Top of DATA LISTING
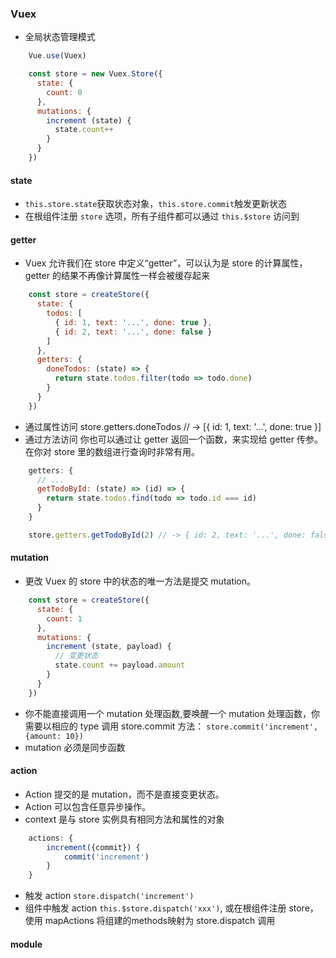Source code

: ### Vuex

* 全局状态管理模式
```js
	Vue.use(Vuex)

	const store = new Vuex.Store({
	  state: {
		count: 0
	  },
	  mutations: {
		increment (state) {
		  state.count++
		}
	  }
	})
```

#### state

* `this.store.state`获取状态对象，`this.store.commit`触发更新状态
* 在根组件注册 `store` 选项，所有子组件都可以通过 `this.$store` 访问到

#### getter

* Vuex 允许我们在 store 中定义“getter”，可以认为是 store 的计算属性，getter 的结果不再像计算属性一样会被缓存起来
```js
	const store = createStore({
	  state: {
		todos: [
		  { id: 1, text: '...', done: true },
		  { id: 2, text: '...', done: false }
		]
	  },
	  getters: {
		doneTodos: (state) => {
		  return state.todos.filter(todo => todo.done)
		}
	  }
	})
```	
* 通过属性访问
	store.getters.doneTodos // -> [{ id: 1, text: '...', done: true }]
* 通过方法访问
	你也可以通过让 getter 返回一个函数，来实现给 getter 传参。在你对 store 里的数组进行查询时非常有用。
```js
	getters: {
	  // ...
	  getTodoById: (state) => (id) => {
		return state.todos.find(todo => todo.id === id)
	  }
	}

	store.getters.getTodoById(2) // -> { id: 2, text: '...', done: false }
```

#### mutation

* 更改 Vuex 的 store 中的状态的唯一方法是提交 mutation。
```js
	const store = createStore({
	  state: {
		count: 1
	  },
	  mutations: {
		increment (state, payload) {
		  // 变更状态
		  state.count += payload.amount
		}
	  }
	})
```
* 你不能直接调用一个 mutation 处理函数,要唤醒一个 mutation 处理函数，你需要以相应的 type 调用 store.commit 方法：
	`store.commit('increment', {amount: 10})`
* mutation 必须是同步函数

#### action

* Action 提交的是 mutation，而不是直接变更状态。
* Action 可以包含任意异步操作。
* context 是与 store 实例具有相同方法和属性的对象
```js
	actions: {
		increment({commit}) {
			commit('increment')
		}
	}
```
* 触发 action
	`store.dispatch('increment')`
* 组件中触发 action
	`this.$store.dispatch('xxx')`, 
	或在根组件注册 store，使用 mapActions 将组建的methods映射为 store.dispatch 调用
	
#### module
Bottom of DATA LISTING
Top of DATA LISTING
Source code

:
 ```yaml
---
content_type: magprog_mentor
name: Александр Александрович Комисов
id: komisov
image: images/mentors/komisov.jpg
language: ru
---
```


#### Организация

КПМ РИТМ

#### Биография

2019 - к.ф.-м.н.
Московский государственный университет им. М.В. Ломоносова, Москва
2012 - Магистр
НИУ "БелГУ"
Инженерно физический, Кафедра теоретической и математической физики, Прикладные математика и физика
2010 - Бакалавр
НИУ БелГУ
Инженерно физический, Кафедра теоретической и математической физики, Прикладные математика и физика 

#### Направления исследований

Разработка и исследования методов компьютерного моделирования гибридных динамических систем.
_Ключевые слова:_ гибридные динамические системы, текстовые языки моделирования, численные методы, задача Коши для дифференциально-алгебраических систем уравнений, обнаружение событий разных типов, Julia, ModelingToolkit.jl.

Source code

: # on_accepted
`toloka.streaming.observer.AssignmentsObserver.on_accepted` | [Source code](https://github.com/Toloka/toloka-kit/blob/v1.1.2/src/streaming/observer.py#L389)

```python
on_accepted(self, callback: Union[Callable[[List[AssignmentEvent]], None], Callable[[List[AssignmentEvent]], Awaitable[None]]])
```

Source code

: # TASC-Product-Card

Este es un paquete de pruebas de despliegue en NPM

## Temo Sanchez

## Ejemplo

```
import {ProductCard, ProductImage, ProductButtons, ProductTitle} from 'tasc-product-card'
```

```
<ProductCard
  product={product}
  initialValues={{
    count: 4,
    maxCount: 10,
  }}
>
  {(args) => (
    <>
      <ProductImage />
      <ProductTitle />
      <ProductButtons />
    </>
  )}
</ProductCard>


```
Bottom of DATA LISTING
Top of DATA LISTING
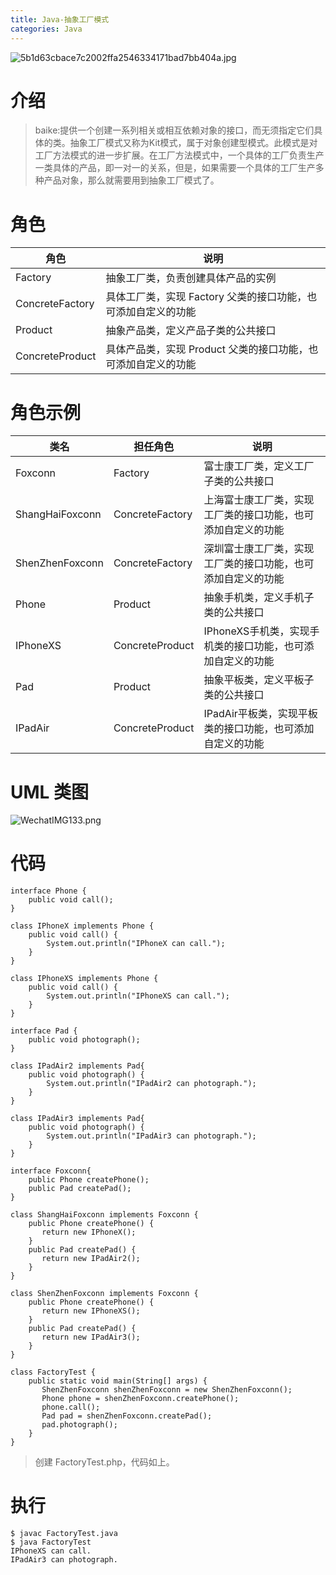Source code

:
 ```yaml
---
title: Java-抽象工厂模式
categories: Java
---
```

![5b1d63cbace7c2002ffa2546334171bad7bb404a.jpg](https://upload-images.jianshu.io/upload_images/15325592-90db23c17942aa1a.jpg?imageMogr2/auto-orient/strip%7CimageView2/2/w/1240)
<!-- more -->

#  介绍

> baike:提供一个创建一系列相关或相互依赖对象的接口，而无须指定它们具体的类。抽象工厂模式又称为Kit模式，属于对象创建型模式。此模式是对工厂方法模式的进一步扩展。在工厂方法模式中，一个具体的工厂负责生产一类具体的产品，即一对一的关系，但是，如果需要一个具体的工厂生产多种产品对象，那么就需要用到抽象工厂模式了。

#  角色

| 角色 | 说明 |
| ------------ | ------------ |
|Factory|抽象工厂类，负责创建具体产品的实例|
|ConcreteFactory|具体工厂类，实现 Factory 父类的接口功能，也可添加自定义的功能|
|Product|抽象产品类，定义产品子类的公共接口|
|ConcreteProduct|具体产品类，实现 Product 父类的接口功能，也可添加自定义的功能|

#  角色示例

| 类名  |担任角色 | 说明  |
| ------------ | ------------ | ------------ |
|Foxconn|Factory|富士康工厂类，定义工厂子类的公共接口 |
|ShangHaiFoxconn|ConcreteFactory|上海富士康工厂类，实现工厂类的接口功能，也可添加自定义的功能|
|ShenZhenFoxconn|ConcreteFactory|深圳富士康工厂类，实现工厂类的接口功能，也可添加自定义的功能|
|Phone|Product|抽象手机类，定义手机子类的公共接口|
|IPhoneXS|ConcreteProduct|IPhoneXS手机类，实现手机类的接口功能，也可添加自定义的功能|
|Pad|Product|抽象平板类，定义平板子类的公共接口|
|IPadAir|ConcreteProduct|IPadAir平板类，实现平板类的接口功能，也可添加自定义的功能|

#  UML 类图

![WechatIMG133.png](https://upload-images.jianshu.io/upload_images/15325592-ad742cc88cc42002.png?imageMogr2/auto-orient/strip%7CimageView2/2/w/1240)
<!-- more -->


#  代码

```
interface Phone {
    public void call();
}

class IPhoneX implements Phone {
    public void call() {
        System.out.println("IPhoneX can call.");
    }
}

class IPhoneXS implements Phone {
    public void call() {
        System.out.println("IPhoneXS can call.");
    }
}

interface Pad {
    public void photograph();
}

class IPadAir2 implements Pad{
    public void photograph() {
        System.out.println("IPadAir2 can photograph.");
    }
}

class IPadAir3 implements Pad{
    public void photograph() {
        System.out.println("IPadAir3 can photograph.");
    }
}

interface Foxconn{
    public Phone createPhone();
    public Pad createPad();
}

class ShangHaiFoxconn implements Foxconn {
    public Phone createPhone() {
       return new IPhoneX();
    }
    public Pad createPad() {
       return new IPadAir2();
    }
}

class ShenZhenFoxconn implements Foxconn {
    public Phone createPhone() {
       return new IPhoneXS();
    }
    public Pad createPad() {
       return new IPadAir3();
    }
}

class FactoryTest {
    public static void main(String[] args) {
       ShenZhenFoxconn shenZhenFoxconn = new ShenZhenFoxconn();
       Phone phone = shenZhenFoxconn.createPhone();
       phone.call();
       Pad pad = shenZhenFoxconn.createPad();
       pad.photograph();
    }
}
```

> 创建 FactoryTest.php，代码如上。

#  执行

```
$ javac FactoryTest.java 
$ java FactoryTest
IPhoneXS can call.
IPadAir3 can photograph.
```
Bottom of DATA LISTING
**PROBLEM TO WORK ON**
Return, with no change at all, every line in the entries above from the line containing "或在根组件注册 store，使用 mapActions" through the line containing "#### module".

**OUTPUT FOR THIS TASK**
	或在根组件注册 store，使用 mapActions 将组建的methods映射为 store.dispatch 调用
	
#### module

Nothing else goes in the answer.